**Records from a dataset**
= = = = =

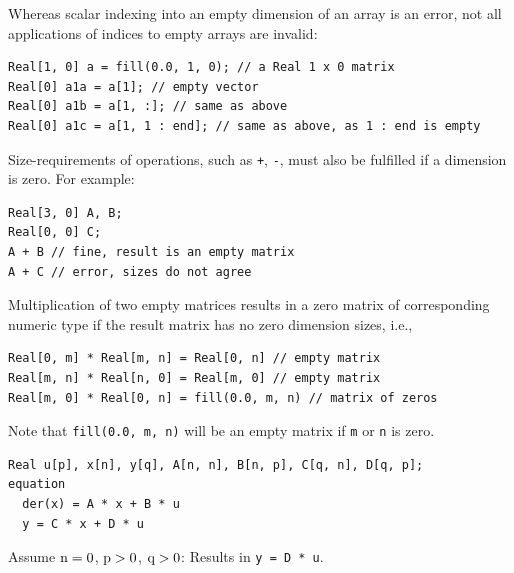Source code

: \begin{example}
Whereas scalar indexing into an empty dimension of an array is an error, not all applications of indices to empty arrays are invalid:
\begin{lstlisting}
Real[1, 0] a = fill(0.0, 1, 0); // a Real 1 x 0 matrix
Real[0] a1a = a[1]; // empty vector
Real[0] a1b = a[1, :]; // same as above
Real[0] a1c = a[1, 1 : end]; // same as above, as 1 : end is empty
\end{lstlisting}
\end{example}

Size-requirements of operations, such as \lstinline!+!, \lstinline!-!, must also be fulfilled if a dimension is zero.
For example:
\begin{lstlisting}[language=modelica]
Real[3, 0] A, B;
Real[0, 0] C;
A + B // fine, result is an empty matrix
A + C // error, sizes do not agree
\end{lstlisting}

Multiplication of two empty matrices results in a zero matrix of corresponding numeric type if the result matrix has no zero dimension sizes, i.e.,
\begin{lstlisting}[language=modelica]
Real[0, m] * Real[m, n] = Real[0, n] // empty matrix
Real[m, n] * Real[n, 0] = Real[m, 0] // empty matrix
Real[m, 0] * Real[0, n] = fill(0.0, m, n) // matrix of zeros
\end{lstlisting}
Note that \lstinline!fill(0.0, m, n)! will be an empty matrix if \lstinline!m! or \lstinline!n! is zero.

\begin{example}
\begin{lstlisting}[language=modelica]
  Real u[p], x[n], y[q], A[n, n], B[n, p], C[q, n], D[q, p];
equation
  der(x) = A * x + B * u
  y = C * x + D * u
\end{lstlisting}
Assume $\text{\lstinline!n!} = 0$, $\text{\lstinline!p!} > 0$, $\text{\lstinline!q!} > 0$: Results in \lstinline!y = D * u!.
\end{example}
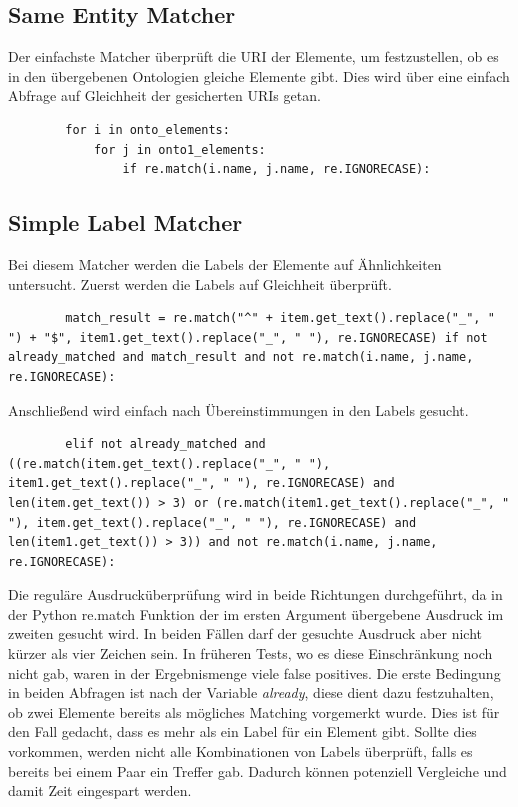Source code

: 		\subsection{Same Entity Matcher}
		Der einfachste Matcher überprüft die URI der Elemente, um festzustellen, ob es
		in den übergebenen Ontologien gleiche Elemente gibt. Dies wird über eine
		einfach Abfrage auf Gleichheit der gesicherten URIs getan.
		\begin{lstlisting}
		for i in onto_elements:
			for j in onto1_elements:
				if re.match(i.name, j.name, re.IGNORECASE):
		\end{lstlisting}
		
		\subsection{Simple Label Matcher}
		Bei diesem Matcher werden die Labels der Elemente auf Ähnlichkeiten
		untersucht.
		Zuerst werden die Labels auf Gleichheit überprüft.
		\begin{lstlisting}
		match_result = re.match("^" + item.get_text().replace("_", " ") + "$", item1.get_text().replace("_", " "), re.IGNORECASE) if not already_matched and match_result and not re.match(i.name, j.name, re.IGNORECASE):
		\end{lstlisting}
		Anschließend wird einfach nach Übereinstimmungen in den Labels gesucht.
		\begin{lstlisting}
		elif not already_matched and ((re.match(item.get_text().replace("_", " "), item1.get_text().replace("_", " "), re.IGNORECASE) and len(item.get_text()) > 3) or (re.match(item1.get_text().replace("_", " "), item.get_text().replace("_", " "), re.IGNORECASE) and len(item1.get_text()) > 3)) and not re.match(i.name, j.name, re.IGNORECASE):
		\end{lstlisting}
		Die reguläre Ausdrucküberprüfung wird in beide Richtungen durchgeführt, da in
		der Python re.match Funktion der im ersten Argument übergebene Ausdruck im
		zweiten gesucht wird. In beiden Fällen darf der gesuchte Ausdruck aber nicht
		kürzer als vier Zeichen sein. In früheren Tests, wo es diese Einschränkung
		noch nicht gab, waren in der Ergebnismenge viele false positives.
		Die erste Bedingung in beiden Abfragen ist nach der Variable
		\textit{already\textunderscorematched}, diese dient dazu festzuhalten, ob zwei Elemente
		bereits als mögliches Matching vorgemerkt wurde. Dies ist für den Fall
		gedacht, dass es mehr als ein Label für ein Element gibt. Sollte dies
		vorkommen, werden nicht alle Kombinationen von Labels überprüft, falls es
		bereits bei einem Paar ein Treffer gab. Dadurch können potenziell Vergleiche
		und damit Zeit eingespart werden.
		
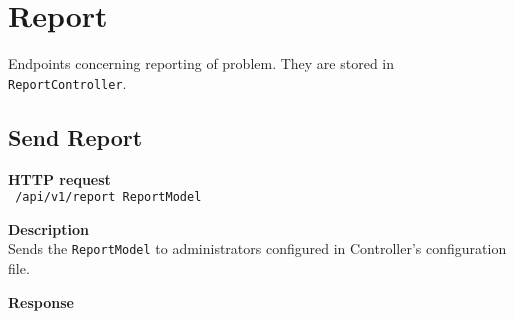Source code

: \section{Report}
Endpoints concerning reporting of problem. They are stored in \texttt{ReportController}.

\subsection{Send Report}
\begin{description}
    \item \textbf{HTTP request}\\
        \texttt{\text{[POST]} /api/v1/report \texttt{ReportModel}}
    \item \textbf{Description}\\
        Sends the \texttt{ReportModel} to administrators configured in Controller's configuration file.
    \item \textbf{Response}\\
        \texttt{\text{[200 OK]}}
\end{description}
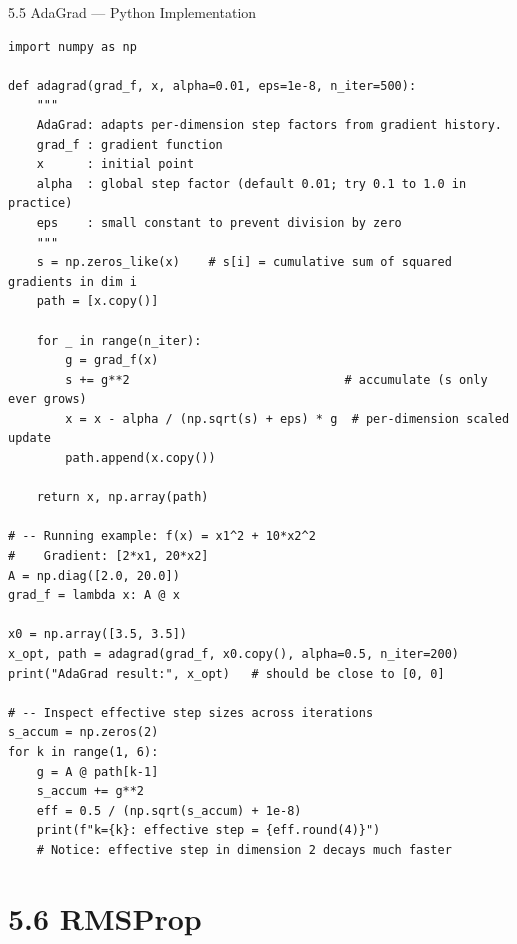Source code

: \documentclass[aspectratio=169,10pt]{beamer}
\begin{document}
\begin{frame}[fragile]{5.5 AdaGrad --- Python Implementation}
\begin{lstlisting}[caption={AdaGrad (Python/NumPy)}]
import numpy as np

def adagrad(grad_f, x, alpha=0.01, eps=1e-8, n_iter=500):
    """
    AdaGrad: adapts per-dimension step factors from gradient history.
    grad_f : gradient function
    x      : initial point
    alpha  : global step factor (default 0.01; try 0.1 to 1.0 in practice)
    eps    : small constant to prevent division by zero
    """
    s = np.zeros_like(x)    # s[i] = cumulative sum of squared gradients in dim i
    path = [x.copy()]

    for _ in range(n_iter):
        g = grad_f(x)
        s += g**2                              # accumulate (s only ever grows)
        x = x - alpha / (np.sqrt(s) + eps) * g  # per-dimension scaled update
        path.append(x.copy())

    return x, np.array(path)

# -- Running example: f(x) = x1^2 + 10*x2^2
#    Gradient: [2*x1, 20*x2]
A = np.diag([2.0, 20.0])
grad_f = lambda x: A @ x

x0 = np.array([3.5, 3.5])
x_opt, path = adagrad(grad_f, x0.copy(), alpha=0.5, n_iter=200)
print("AdaGrad result:", x_opt)   # should be close to [0, 0]

# -- Inspect effective step sizes across iterations
s_accum = np.zeros(2)
for k in range(1, 6):
    g = A @ path[k-1]
    s_accum += g**2
    eff = 0.5 / (np.sqrt(s_accum) + 1e-8)
    print(f"k={k}: effective step = {eff.round(4)}")
    # Notice: effective step in dimension 2 decays much faster
\end{lstlisting}
\end{frame}

\section{5.6 RMSProp}
\end{document}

= = = = =

**How to complete this task**
Line count for the word "frame": tally the lines in the records that include it and give only the result.

**Solution below**
2